Rechercher un rapport, une publication, un expert...
L'Institut Montaigne propose une plateforme d'Expressions consacrée au débat et à l’actualité. Il offre un espace de décryptages et de dialogues pour valoriser le débat contradictoire et l'émergence de voix nouvelles.
06/09/2016

Climat : une priorité de façade ?

Imprimer
PARTAGER
Climat : une priorité de façade ?
 Marc-Antoine Authier
Auteur
Chargé d'études - Energie, Développement durable

La France, championne de la lutte contre le réchauffement climatique ?

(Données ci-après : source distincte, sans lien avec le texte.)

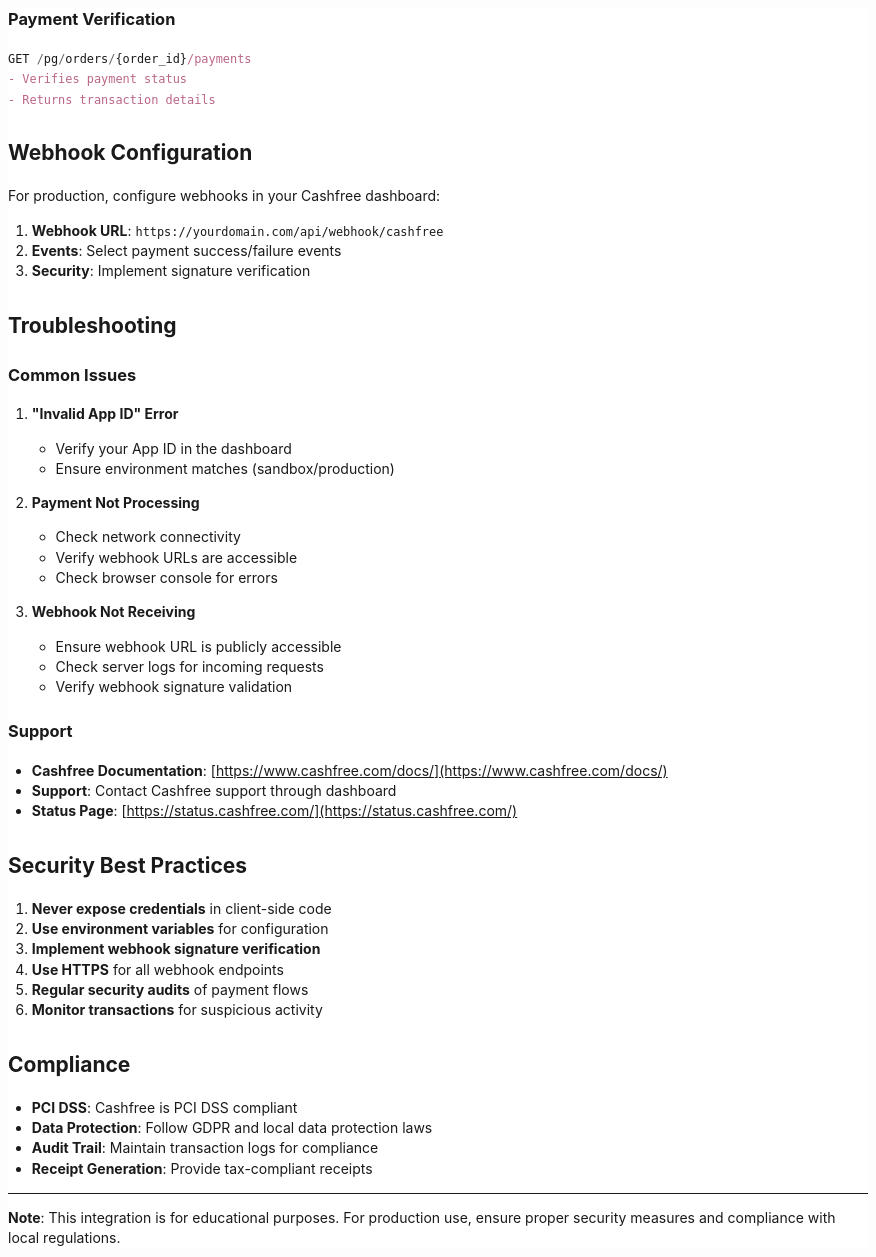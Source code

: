 ### Payment Verification
```typescript
GET /pg/orders/{order_id}/payments
- Verifies payment status
- Returns transaction details
```

## Webhook Configuration

For production, configure webhooks in your Cashfree dashboard:

1. **Webhook URL**: `https://yourdomain.com/api/webhook/cashfree`
2. **Events**: Select payment success/failure events
3. **Security**: Implement signature verification

## Troubleshooting

### Common Issues

1. **"Invalid App ID" Error**
   - Verify your App ID in the dashboard
   - Ensure environment matches (sandbox/production)

2. **Payment Not Processing**
   - Check network connectivity
   - Verify webhook URLs are accessible
   - Check browser console for errors

3. **Webhook Not Receiving**
   - Ensure webhook URL is publicly accessible
   - Check server logs for incoming requests
   - Verify webhook signature validation

### Support

- **Cashfree Documentation**: [https://www.cashfree.com/docs/](https://www.cashfree.com/docs/)
- **Support**: Contact Cashfree support through dashboard
- **Status Page**: [https://status.cashfree.com/](https://status.cashfree.com/)

## Security Best Practices

1. **Never expose credentials** in client-side code
2. **Use environment variables** for configuration
3. **Implement webhook signature verification**
4. **Use HTTPS** for all webhook endpoints
5. **Regular security audits** of payment flows
6. **Monitor transactions** for suspicious activity

## Compliance

- **PCI DSS**: Cashfree is PCI DSS compliant
- **Data Protection**: Follow GDPR and local data protection laws
- **Audit Trail**: Maintain transaction logs for compliance
- **Receipt Generation**: Provide tax-compliant receipts

---

**Note**: This integration is for educational purposes. For production use, ensure proper security measures and compliance with local regulations.
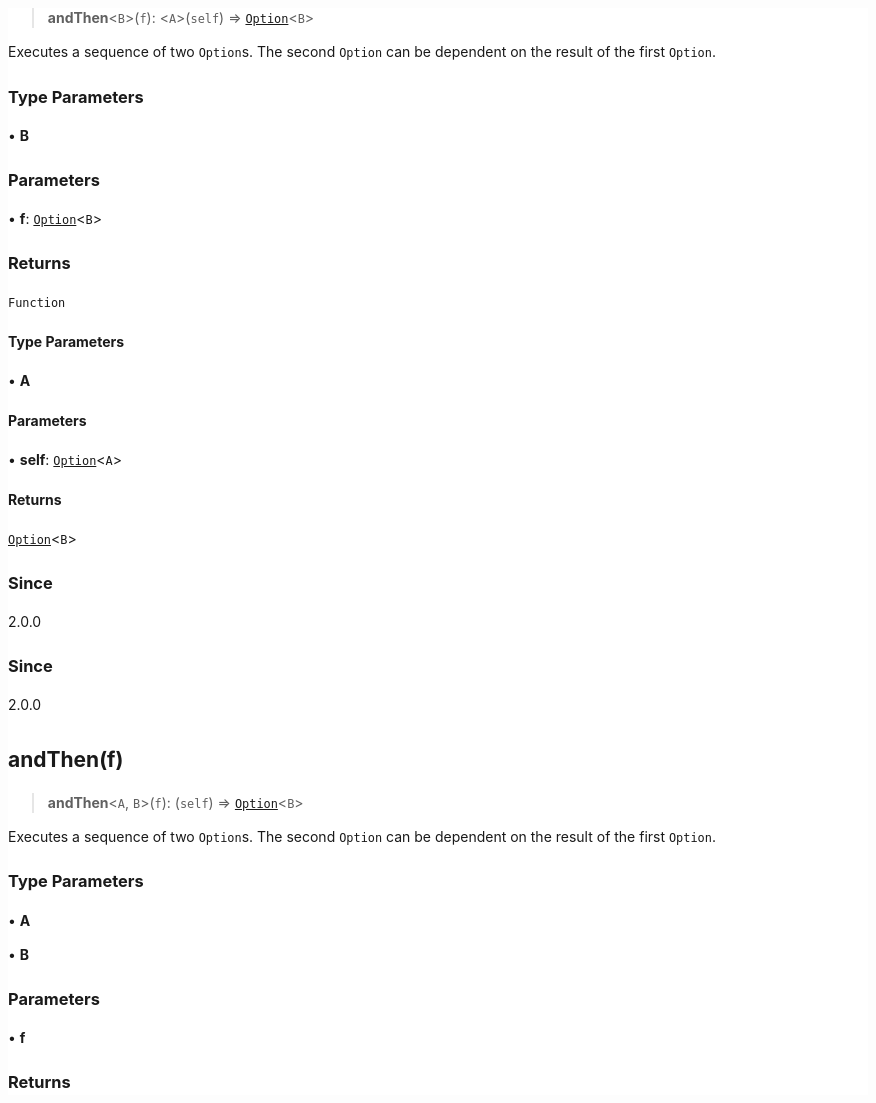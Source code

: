 > **andThen**\<`B`\>(`f`): \<`A`\>(`self`) => [`Option`](../type-aliases/Option.md)\<`B`\>

Executes a sequence of two `Option`s. The second `Option` can be dependent on the result of the first `Option`.

### Type Parameters

• **B**

### Parameters

• **f**: [`Option`](../type-aliases/Option.md)\<`B`\>

### Returns

`Function`

#### Type Parameters

• **A**

#### Parameters

• **self**: [`Option`](../type-aliases/Option.md)\<`A`\>

#### Returns

[`Option`](../type-aliases/Option.md)\<`B`\>

### Since

2.0.0

### Since

2.0.0

## andThen(f)

> **andThen**\<`A`, `B`\>(`f`): (`self`) => [`Option`](../type-aliases/Option.md)\<`B`\>

Executes a sequence of two `Option`s. The second `Option` can be dependent on the result of the first `Option`.

### Type Parameters

• **A**

• **B**

### Parameters

• **f**

### Returns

En matière de lutte contre le réchauffement climatique, la réussite de la COP21 a permis à la France d'apparaître comme un leader sur la scène internationale. Cette aura nouvelle repose en effet sur le rôle moteur qu'elle a su jouer dans la réussite des négociations tenues sous son égide en décembre dernier. Son action reste ainsi auréolée du succès de l'accord de Paris alors que s'opère le passage de relais au partenaire marocain, qui organisera la prochaine conférence des parties du 7 au 13 novembre à Marrakech.

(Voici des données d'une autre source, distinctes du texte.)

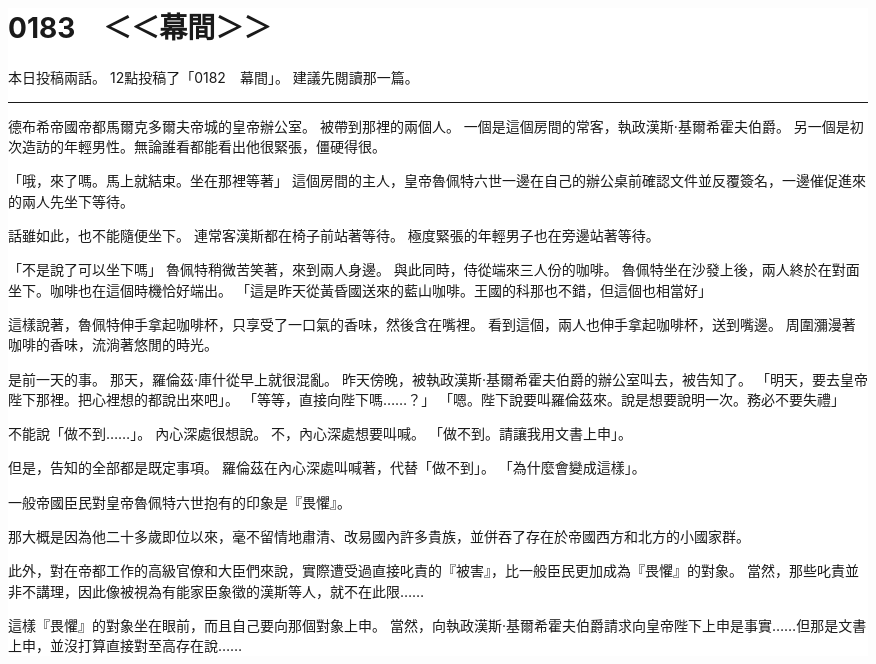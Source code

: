 # 0183　＜＜幕間＞＞

本日投稿兩話。
12點投稿了「0182　幕間」。
建議先閱讀那一篇。

---

德布希帝國帝都馬爾克多爾夫帝城的皇帝辦公室。
被帶到那裡的兩個人。
一個是這個房間的常客，執政漢斯·基爾希霍夫伯爵。
另一個是初次造訪的年輕男性。無論誰看都能看出他很緊張，僵硬得很。

「哦，來了嗎。馬上就結束。坐在那裡等著」
這個房間的主人，皇帝魯佩特六世一邊在自己的辦公桌前確認文件並反覆簽名，一邊催促進來的兩人先坐下等待。

話雖如此，也不能隨便坐下。
連常客漢斯都在椅子前站著等待。
極度緊張的年輕男子也在旁邊站著等待。

「不是說了可以坐下嗎」
魯佩特稍微苦笑著，來到兩人身邊。
與此同時，侍從端來三人份的咖啡。
魯佩特坐在沙發上後，兩人終於在對面坐下。咖啡也在這個時機恰好端出。
「這是昨天從黃昏國送來的藍山咖啡。王國的科那也不錯，但這個也相當好」

這樣說著，魯佩特伸手拿起咖啡杯，只享受了一口氣的香味，然後含在嘴裡。
看到這個，兩人也伸手拿起咖啡杯，送到嘴邊。
周圍瀰漫著咖啡的香味，流淌著悠閒的時光。

是前一天的事。
那天，羅倫茲·庫什從早上就很混亂。
昨天傍晚，被執政漢斯·基爾希霍夫伯爵的辦公室叫去，被告知了。
「明天，要去皇帝陛下那裡。把心裡想的都說出來吧」。
「等等，直接向陛下嗎……？」
「嗯。陛下說要叫羅倫茲來。說是想要說明一次。務必不要失禮」

不能說「做不到……」。
內心深處很想說。
不，內心深處想要叫喊。
「做不到。請讓我用文書上申」。

但是，告知的全部都是既定事項。
羅倫茲在內心深處叫喊著，代替「做不到」。
「為什麼會變成這樣」。

一般帝國臣民對皇帝魯佩特六世抱有的印象是『畏懼』。

那大概是因為他二十多歲即位以來，毫不留情地肅清、改易國內許多貴族，並併吞了存在於帝國西方和北方的小國家群。

此外，對在帝都工作的高級官僚和大臣們來說，實際遭受過直接叱責的『被害』，比一般臣民更加成為『畏懼』的對象。
當然，那些叱責並非不講理，因此像被視為有能家臣象徵的漢斯等人，就不在此限……

這樣『畏懼』的對象坐在眼前，而且自己要向那個對象上申。
當然，向執政漢斯·基爾希霍夫伯爵請求向皇帝陛下上申是事實……但那是文書上申，並沒打算直接對至高存在說……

La France peut donc sembler, aux yeux de nombreux observateurs internationaux, en avance sur les autres nations en matière de lutte contre le réchauffement climatique. Ainsi, lors du sommet du G20, à Hangzhou, les États-Unis et la Chine, les deux plus grands émetteurs de gaz à effet de serre, ont enfin ratifié l’accord de Paris, plusieurs mois après la France et alors que l’Union européenne se fait encore attendre. Déjà avant l’ouverture du sommet international, Ségolène Royal, ministre de l'Environnement, et Michel Sapin, ministre de l'Économie et des Finances, avaient annoncé que la dette souveraine se financerait dès 2017 au moyen d’obligations vertes, et ce pour un montant estimé à neuf milliards d’euros. La France a ainsi devancé de peu la Chine et le Royaume-Uni, qui devraient également opter pour ces obligations d’un genre nouveau. Au-delà de ce rayonnement diplomatique, qu’en est-il vraiment de l’action en faveur du climat ?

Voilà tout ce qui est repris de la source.